A Saudi journalist has reportedly been banned from working, temporarily, after he sparked outrage by saying loudspeakers should not be used for Muslim call to prayer (adhan) and there should be fewer mosques in the country.
Mohamed al-Suhaimi, a journalist for the Saudi newspaper al-Watan, made the controversial statement during an interview on U.A.E.-based channel MBC.
"This is what an extremist agenda is, it scares people into everything. Imagine when these loud calls to prayer that are not unified, sound from different mosques located close to each other. It scares people coming to pray and even children in their own homes.

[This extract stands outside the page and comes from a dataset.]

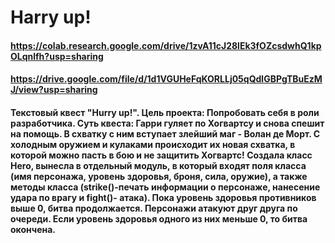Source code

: # Harry up!
#### https://colab.research.google.com/drive/1zvA11cJ28lEk3fOZcsdwhQ1kpOLqnlfh?usp=sharing
#### https://drive.google.com/file/d/1d1VGUHeFqKORLLj05qQdlGBPgTBuEzMJ/view?usp=sharing
#### Текстовый квест "Hurry up!". Цель проекта: Попробовать себя в роли разработчика. Суть квеста: Гарри гуляет по Хогвартсу и снова спешит на помощь. В схватку с ним вступает злейший маг - Волан де Морт. С холодным оружием и кулаками происходит их новая схватка, в которой можно пасть в бою и не защитить Хогвартс! Создала класс Hero, вынесла в отдельный модуль, в который входят поля класса (имя персонажа, уровень здоровья, броня, сила, оружие), а также методы класса (strike()-печать информации о персонаже, нанесение удара по врагу и fight()- атака). Пока уровень здоровья противников выше 0, битва продолжается. Персонажи атакуют друг друга по очереди. Если уровень здоровья одного из них меньше 0, то битва окончена.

These calls to prayer are terrifying and invoke fear in this country and in its people," he stated, according to the translation provided by StepFeed.
In response, the ultraconservative Islamic Saudi government banned al-Suhaimi from writing and other media related activities.
In many Muslim countries, the call to prayer and religious sermons are often broadcast via loudspeakers.
However, Saudi Arabia has strict rules pertaining to volume. In 2009, Saudi Arabia removed nearly 100 "overly loud" loudspeakers from 45 mosques.
Although Saudi Crown Prince Muhammad bin Salman (MBS) has promised progressive reforms and a more "moderate Islam," several journalists and activists are being banned or remain in detention under his watch.
A prominent columnist, Saleh al-Shehi, who accused the Saudi Arabian royal court as a source of corruption, was recently sentenced to five years in prison. Earlier this month, Noha al-Balawi, a human rights activist, was taken into custody for questioning Saudi-Israeli ties.
Many consider MBS to be a Saudi revolutionary but his iron grip on freedom of speech has proven to be as suffocating as his predecessors'.